作者认为,英美法系的公诉运行机制较为可取,应基本肯定,大陆法系的公诉机制在有力地追诉犯罪、提高追诉效率方面虽然不乏积极意义,但弊病较多。首先,审查起诉权特别是起诉决定权的行使缺乏应有的制约,极容易导致检察机关滥用起诉权、损害无辜公民的情形发生。其次,案件移送制度使法官在庭前就形成了对有关案件的预断性看法,受此影响,法庭审理通常就成了“走过场”,这显然违背了刑事诉讼的民主性和科学性。在英美法系下,诉讼的对抗性是公诉活动能在被告方全面的挑剔、质疑下受到充分的检验和审查,这就增加了控诉方的责任感,极大提高了公诉质量。其次,法官审判案件前不了解案卷细节内容,切实保障了法庭审判的实质化、中心化,体现了诉讼的科学性与民主性。

刑事审判

审判是解决刑事冲突的最权威手段,也是社会正义的最后一道防线。当前主要存在着两种不同的刑事审判类型:对抗式审判和讯问式审判。
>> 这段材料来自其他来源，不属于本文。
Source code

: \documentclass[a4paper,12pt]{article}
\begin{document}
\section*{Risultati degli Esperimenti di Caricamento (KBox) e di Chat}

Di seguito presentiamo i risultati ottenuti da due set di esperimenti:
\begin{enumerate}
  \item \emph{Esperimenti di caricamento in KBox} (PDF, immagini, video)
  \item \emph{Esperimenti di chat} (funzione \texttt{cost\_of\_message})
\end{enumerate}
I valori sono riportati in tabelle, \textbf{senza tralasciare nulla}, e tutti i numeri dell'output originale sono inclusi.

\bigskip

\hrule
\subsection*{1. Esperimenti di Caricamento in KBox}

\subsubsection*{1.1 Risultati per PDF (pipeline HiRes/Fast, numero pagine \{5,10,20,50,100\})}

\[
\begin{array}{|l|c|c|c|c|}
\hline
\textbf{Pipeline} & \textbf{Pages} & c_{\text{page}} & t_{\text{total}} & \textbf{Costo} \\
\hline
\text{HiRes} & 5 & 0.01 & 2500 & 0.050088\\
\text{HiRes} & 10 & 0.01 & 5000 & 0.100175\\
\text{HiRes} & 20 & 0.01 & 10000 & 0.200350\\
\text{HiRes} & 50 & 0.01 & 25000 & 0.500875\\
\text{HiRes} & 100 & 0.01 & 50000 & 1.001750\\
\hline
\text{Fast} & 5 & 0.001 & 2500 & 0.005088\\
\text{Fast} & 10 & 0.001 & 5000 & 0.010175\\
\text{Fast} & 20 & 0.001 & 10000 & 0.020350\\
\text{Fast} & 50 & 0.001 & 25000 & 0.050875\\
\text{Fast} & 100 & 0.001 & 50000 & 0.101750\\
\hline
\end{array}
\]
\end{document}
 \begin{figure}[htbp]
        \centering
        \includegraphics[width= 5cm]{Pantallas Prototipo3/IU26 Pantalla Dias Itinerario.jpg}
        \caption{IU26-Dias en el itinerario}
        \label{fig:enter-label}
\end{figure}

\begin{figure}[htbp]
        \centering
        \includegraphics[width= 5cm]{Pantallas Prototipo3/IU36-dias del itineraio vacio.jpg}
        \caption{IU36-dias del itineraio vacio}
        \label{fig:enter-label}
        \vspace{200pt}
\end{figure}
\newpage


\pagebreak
前者适用于英美法系国家,后者则主要为大陆法系国家所采取。

对抗式审判主要奠基于相对哲学和公平竞争的理念之上。公平竞争则意味着起诉方和被告方应当是站在相同的基点上,平等地展开诉讼攻击与诉讼防御活动,法官不带“有色眼镜”去看待控辩双方的任何一方,是一个消极、被动、中立的仲裁者角色,被告人在审判过程中可以保持沉默,公诉人不得予以讯问。讯问式审判的基本理念是“职权调查”和“实体真实”,强调法官负有查明案件客观真相的责任,法官因此有权积极主动地收集、调查一切有助于查明案情的证据,而不受控、辩双方所提供的证据材料的限制。讯问式审判是一个“由官方主持的权力主义的和家长式统治的过程”,它集中围绕法官的充分权力以进行等级制的、有组织地发现真相,控辩双方处于受限制的从属地位。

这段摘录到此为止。